* **Items from a dataset**
*****
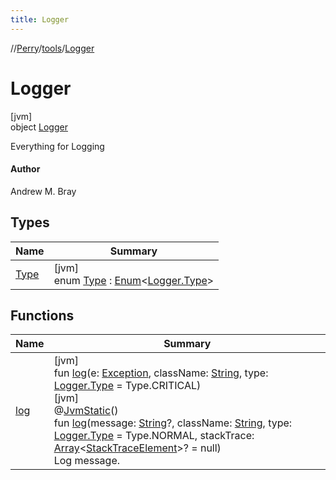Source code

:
 ```yaml
---
title: Logger
---
```

//[Perry](../../../index.html)/[tools](../index.html)/[Logger](index.html)



# Logger



[jvm]\
object [Logger](index.html)

Everything for Logging



#### Author



Andrew M. Bray



## Types


| Name | Summary |
|---|---|
| [Type](-type/index.html) | [jvm]<br>enum [Type](-type/index.html) : [Enum](https://kotlinlang.org/api/latest/jvm/stdlib/kotlin/-enum/index.html)<[Logger.Type](-type/index.html)> |


## Functions


| Name | Summary |
|---|---|
| [log](log.html) | [jvm]<br>fun [log](log.html)(e: [Exception](https://kotlinlang.org/api/latest/jvm/stdlib/kotlin/-exception/index.html), className: [String](https://kotlinlang.org/api/latest/jvm/stdlib/kotlin/-string/index.html), type: [Logger.Type](-type/index.html) = Type.CRITICAL)<br>[jvm]<br>@[JvmStatic](https://kotlinlang.org/api/latest/jvm/stdlib/kotlin.jvm/-jvm-static/index.html)()<br>fun [log](log.html)(message: [String](https://kotlinlang.org/api/latest/jvm/stdlib/kotlin/-string/index.html)?, className: [String](https://kotlinlang.org/api/latest/jvm/stdlib/kotlin/-string/index.html), type: [Logger.Type](-type/index.html) = Type.NORMAL, stackTrace: [Array](https://kotlinlang.org/api/latest/jvm/stdlib/kotlin/-array/index.html)<[StackTraceElement](https://docs.oracle.com/javase/8/docs/api/java/lang/StackTraceElement.html)>? = null)<br>Log message. |

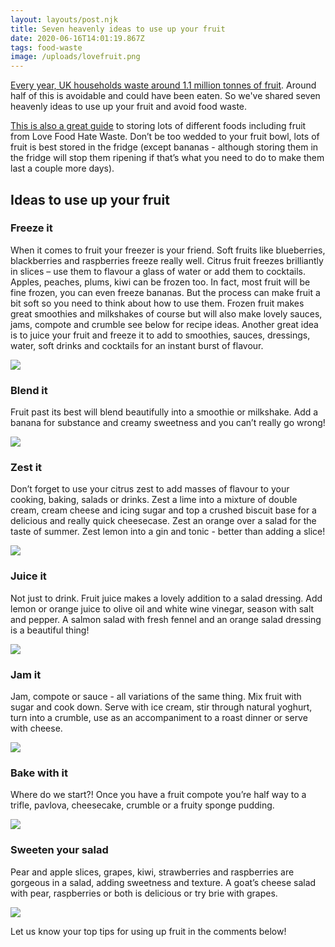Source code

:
 ```yaml
---
layout: layouts/post.njk
title: Seven heavenly ideas to use up your fruit
date: 2020-06-16T14:01:19.867Z
tags: food-waste
image: /uploads/lovefruit.png
---
```

[Every year, UK households waste around 1.1 million tonnes of fruit](https://www.wrap.org.uk/sites/files/wrap/WRAP%20Fruit%2015%20-%20final.pdf). Around half of this is avoidable and could have been eaten. So we've shared seven heavenly ideas to use up your fruit and avoid food waste.

[This is also a great guide](https://lovefoodhatewaste.com/article/food-storage-a-z) to storing lots of different foods including fruit from Love Food Hate Waste. Don’t be too wedded to your fruit bowl, lots of fruit is best stored in the fridge (except bananas - although storing them in the fridge will stop them ripening if that’s what you need to do to make them last a couple more days).

## Ideas to use up your fruit

### Freeze it

When it comes to fruit your freezer is your friend. Soft fruits like blueberries, blackberries and raspberries freeze really well. Citrus fruit freezes brilliantly in slices – use them to flavour a glass of water or add them to cocktails. Apples, peaches, plums, kiwi can be frozen too. In fact, most fruit will be fine frozen, you can even freeze bananas. But the process can make fruit a bit soft so you need to think about how to use them. Frozen fruit makes great smoothies and milkshakes of course but will also make lovely sauces, jams, compote and crumble see below for recipe ideas. Another great idea is to juice your fruit and freeze it to add to smoothies, sauces, dressings, water, soft drinks and cocktails for an instant burst of flavour.

![](/uploads/ideas-to-use-up-your-fruit2.jpg)

### Blend it

Fruit past its best will blend beautifully into a smoothie or milkshake. Add a banana for substance and creamy sweetness and you can’t really go wrong!

![](/uploads/ideas-to-use-up-your-fruit3.jpg)

### Zest it

Don’t forget to use your citrus zest to add masses of flavour to your cooking, baking, salads or drinks. Zest a lime into a mixture of double cream, cream cheese and icing sugar and top a crushed biscuit base for a delicious and really quick cheesecase. Zest an orange over a salad for the taste of summer. Zest lemon into a gin and tonic - better than adding a slice! 

![](/uploads/ideas-to-use-up-your-fruit4.jpg)

### Juice it

Not just to drink. Fruit juice makes a lovely addition to a salad dressing. Add lemon or orange juice to olive oil and white wine vinegar, season with salt and pepper. A salmon salad with fresh fennel and an orange salad dressing is a beautiful thing!

![](/uploads/ideas-to-use-up-your-fruit5.jpg)

### Jam it

Jam, compote or sauce - all variations of the same thing. Mix fruit with sugar and cook down. Serve with ice cream, stir through natural yoghurt, turn into a crumble, use as an accompaniment to a roast dinner or serve with cheese.

![](/uploads/ideas-to-use-up-your-fruit6.jpg)

### Bake with it

Where do we start?! Once you have a fruit compote you’re half way to a trifle, pavlova, cheesecake, crumble or a fruity sponge pudding. 

![](/uploads/ideas-to-use-up-your-fruit7.jpg)

### Sweeten your salad

Pear and apple slices, grapes, kiwi, strawberries and raspberries are gorgeous in a salad, adding sweetness and texture. A goat’s cheese salad with pear, raspberries or both is delicious or try brie with grapes.

![](/uploads/ideas-to-use-up-your-fruit8.jpg)

Let us know your top tips for using up fruit in the comments below!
*****
All the lines that hold the word "will" must appear in the answer, copied from the records.

* **SOLVED PROBLEM**
[This is also a great guide](https://lovefoodhatewaste.com/article/food-storage-a-z) to storing lots of different foods including fruit from Love Food Hate Waste. Don’t be too wedded to your fruit bowl, lots of fruit is best stored in the fridge (except bananas - although storing them in the fridge will stop them ripening if that’s what you need to do to make them last a couple more days).
When it comes to fruit your freezer is your friend. Soft fruits like blueberries, blackberries and raspberries freeze really well. Citrus fruit freezes brilliantly in slices – use them to flavour a glass of water or add them to cocktails. Apples, peaches, plums, kiwi can be frozen too. In fact, most fruit will be fine frozen, you can even freeze bananas. But the process can make fruit a bit soft so you need to think about how to use them. Frozen fruit makes great smoothies and milkshakes of course but will also make lovely sauces, jams, compote and crumble see below for recipe ideas. Another great idea is to juice your fruit and freeze it to add to smoothies, sauces, dressings, water, soft drinks and cocktails for an instant burst of flavour.
Fruit past its best will blend beautifully into a smoothie or milkshake. Add a banana for substance and creamy sweetness and you can’t really go wrong!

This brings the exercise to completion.